Constituído por vinte e quatro ilhas, este arquipélago era famoso por ser a maior área emersa do Império, e só podia existir porque o próprio Palácio Imperial se encarregava de manter os superficianos afastados dali. A ilha principal era propriedade da Linhagem de Relana, e as quatro ilhas que a circundavam eram compartilhadas pelas seis Linhagens de Lordes Imperiais. As outras dezenove eram densamente habitadas pela elite mais abastada do Império. A vida emersa era um luxo, e qualquer centímetro quadrado daquelas ilhas era disputado como um tesouro muito precioso.

O guardião andava com determinação, mas sem pressa. Para os padrões superficianos, a rua seria considerada estreita, escura e deserta. Para os padrões do arquipélago, era uma rua convencional. Não precisava ser mais larga do que era; havia apenas onze veículos automotores na pequena ilha, incluindo os de serviço. A ausência de iluminação à noite era uma exigência de Relana, pois luzes chamavam muita atenção e eram difíceis de esconder.
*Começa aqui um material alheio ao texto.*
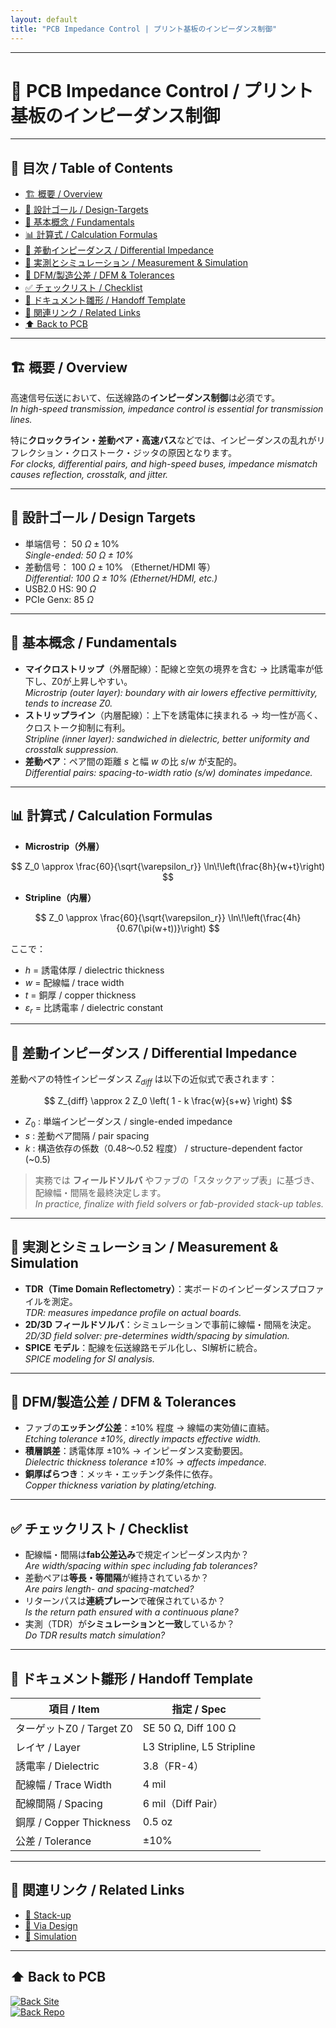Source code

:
 ```yaml
---
layout: default
title: "PCB Impedance Control | プリント基板のインピーダンス制御"
---
```


---

# 📏 PCB Impedance Control / プリント基板のインピーダンス制御

---

## 📑 目次 / Table of Contents
- [🏗 概要 / Overview](#-概要--overview)
- [🎯 設計ゴール / Design-Targets](#-設計ゴール--design-targets)
- [🔑 基本概念 / Fundamentals](#-基本概念--fundamentals)
- [📊 計算式 / Calculation Formulas](#-計算式--calculation-formulas)
- [🧮 差動インピーダンス / Differential Impedance](#-差動インピーダンス--differential-impedance)
- [🧪 実測とシミュレーション / Measurement & Simulation](#-実測とシミュレーション--measurement--simulation)
- [🧩 DFM/製造公差 / DFM & Tolerances](#-dfm製造公差--dfm--tolerances)
- [✅ チェックリスト / Checklist](#-チェックリスト--checklist)
- [🧭 ドキュメント雛形 / Handoff Template](#-ドキュメント雛形--handoff-template)
- [🔗 関連リンク / Related Links](#-関連リンク--related-links)
- [⬆️ Back to PCB](#️-back-to-pcb)

---

## 🏗 概要 / Overview
高速信号伝送において、伝送線路の**インピーダンス制御**は必須です。  
*In high-speed transmission, impedance control is essential for transmission lines.*

特に**クロックライン・差動ペア・高速バス**などでは、インピーダンスの乱れがリフレクション・クロストーク・ジッタの原因となります。  
*For clocks, differential pairs, and high-speed buses, impedance mismatch causes reflection, crosstalk, and jitter.*

---

## 🎯 設計ゴール / Design Targets
- 単端信号： $50\ \Omega \pm 10\%$  
  *Single-ended:  $50\ \Omega \pm 10\%$*  
- 差動信号： $100\ \Omega \pm 10\%$ （Ethernet/HDMI 等）  
  *Differential:  $100\ \Omega \pm 10\%$  (Ethernet/HDMI, etc.)*  
- USB2.0 HS:  $90\ \Omega$  
- PCIe Genx:  $85\ \Omega$  

---

## 🔑 基本概念 / Fundamentals
- **マイクロストリップ**（外層配線）：配線と空気の境界を含む → 比誘電率が低下し、Z0が上昇しやすい。  
  *Microstrip (outer layer): boundary with air lowers effective permittivity, tends to increase Z0.*
- **ストリップライン**（内層配線）：上下を誘電体に挟まれる → 均一性が高く、クロストーク抑制に有利。  
  *Stripline (inner layer): sandwiched in dielectric, better uniformity and crosstalk suppression.*
- **差動ペア**：ペア間の距離 $s$ と幅 $w$ の比 $s/w$ が支配的。  
  *Differential pairs: spacing-to-width ratio ($s/w$) dominates impedance.*

---

## 📊 計算式 / Calculation Formulas

- **Microstrip（外層）**

$$
Z_0 \approx \frac{60}{\sqrt{\varepsilon_r}} \ln\!\left(\frac{8h}{w+t}\right)
$$

- **Stripline（内層）**
 
$$
Z_0 \approx \frac{60}{\sqrt{\varepsilon_r}} \ln\!\left(\frac{4h}{0.67(\pi(w+t))}\right)
$$

ここで：  
- $h$ = 誘電体厚 / dielectric thickness  
- $w$ = 配線幅 / trace width  
- $t$ = 銅厚 / copper thickness  
- $\varepsilon_r$ = 比誘電率 / dielectric constant  

---

## 🧮 差動インピーダンス / Differential Impedance
差動ペアの特性インピーダンス $Z_{diff}$ は以下の近似式で表されます：  

$$
Z_{diff} \approx 2 Z_0 \left( 1 - k \frac{w}{s+w} \right)
$$

- $Z_0$ : 単端インピーダンス / single-ended impedance  
- $s$ : 差動ペア間隔 / pair spacing  
- $k$ : 構造依存の係数（0.48〜0.52 程度） / structure-dependent factor (~0.5)  

> 実務では **フィールドソルバ** やファブの「スタックアップ表」に基づき、配線幅・間隔を最終決定します。  
> *In practice, finalize with field solvers or fab-provided stack-up tables.*

---

## 🧪 実測とシミュレーション / Measurement & Simulation
- **TDR（Time Domain Reflectometry）**：実ボードのインピーダンスプロファイルを測定。  
  *TDR: measures impedance profile on actual boards.*  
- **2D/3D フィールドソルバ**：シミュレーションで事前に線幅・間隔を決定。  
  *2D/3D field solver: pre-determines width/spacing by simulation.*  
- **SPICE モデル**：配線を伝送線路モデル化し、SI解析に統合。  
  *SPICE modeling for SI analysis.*

---

## 🧩 DFM/製造公差 / DFM & Tolerances
- ファブの**エッチング公差**：±10% 程度 → 線幅の実効値に直結。  
  *Etching tolerance ±10%, directly impacts effective width.*  
- **積層誤差**：誘電体厚 ±10% → インピーダンス変動要因。  
  *Dielectric thickness tolerance ±10% → affects impedance.*  
- **銅厚ばらつき**：メッキ・エッチング条件に依存。  
  *Copper thickness variation by plating/etching.*

---

## ✅ チェックリスト / Checklist
- 配線幅・間隔は**fab公差込み**で規定インピーダンス内か？  
  *Are width/spacing within spec including fab tolerances?*  
- 差動ペアは**等長・等間隔**が維持されているか？  
  *Are pairs length- and spacing-matched?*  
- リターンパスは**連続プレーン**で確保されているか？  
  *Is the return path ensured with a continuous plane?*  
- 実測（TDR）が**シミュレーションと一致**しているか？  
  *Do TDR results match simulation?*  

---

## 🧭 ドキュメント雛形 / Handoff Template
| 項目 / Item | 指定 / Spec |
|---|---|
| ターゲットZ0 / Target Z0 | SE 50 Ω, Diff 100 Ω |
| レイヤ / Layer | L3 Stripline, L5 Stripline |
| 誘電率 / Dielectric | 3.8（FR-4） |
| 配線幅 / Trace Width | 4 mil |
| 配線間隔 / Spacing | 6 mil（Diff Pair） |
| 銅厚 / Copper Thickness | 0.5 oz |
| 公差 / Tolerance | ±10% |

---

## 🔗 関連リンク / Related Links
- [📖 Stack-up](./stackup.md)  
- [📖 Via Design](./via-design.md)  
- [📖 Simulation](./simulation.md)  

---

## ⬆️ Back to PCB
[![Back Site](https://img.shields.io/badge/⬆️%20Back-Site-brightgreen?logo=githubpages)](https://samizo-aitl.github.io/Edusemi-Plus/Assembly-Integration/PCB/)  
[![Back Repo](https://img.shields.io/badge/⬆️%20Back-Repo-blue?logo=github)](https://github.com/Samizo-AITL/Edusemi-Plus/tree/main/Assembly-Integration/PCB)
Assim, os moradores das ilhas se recolhiam junto com o Sol, preferindo o interior claro e festivo de suas residências. Nenhuma luz escapava das cortinas pesadas que fechavam todas as janelas.

Olhando do centro da rua, por onde o homem caminhava, as casas que se espremiam nos exíguos terrenos de quatro metros de largura pareciam formar dois paredões paralelos e ininterruptos. Eram todas construções de três pisos, o máximo que Relana permitia. Era complicado camuflar estruturas mais elevadas.

Com os olhos treinados para a escuridão, ele observou pequenas mudanças nas fachadas. Todo o dia, alguém mudava alguma coisa em sua casa. Era a forma de os moradores das ilhas reafirmarem sua identidade e seu orgulho de estarem ali. Os jardins eram pequenos, mas meticulosamente cultivados. Exibiam as flores, árvores e frutas que eram parte do privilégio de morar fora da água. Trepadeiras cobriam a maior parte das fachadas, subindo até terraços totalmente ajardinados. Não havia telhados. Eram uma perda de espaço.

Identidade e orgulho...

Ele não vivia na superfície por orgulho. Desde tempos imemoriais, sua família se dedicava às ciências físicas, e ciências físicas necessitavam de energia para se desenvolver. Apesar de sua própria família ter criado muitas alternativas energéticas para serem usadas em uma sociedade subaquática, seguia o fato de que a vida fora da água era mais simples para cientistas físicos.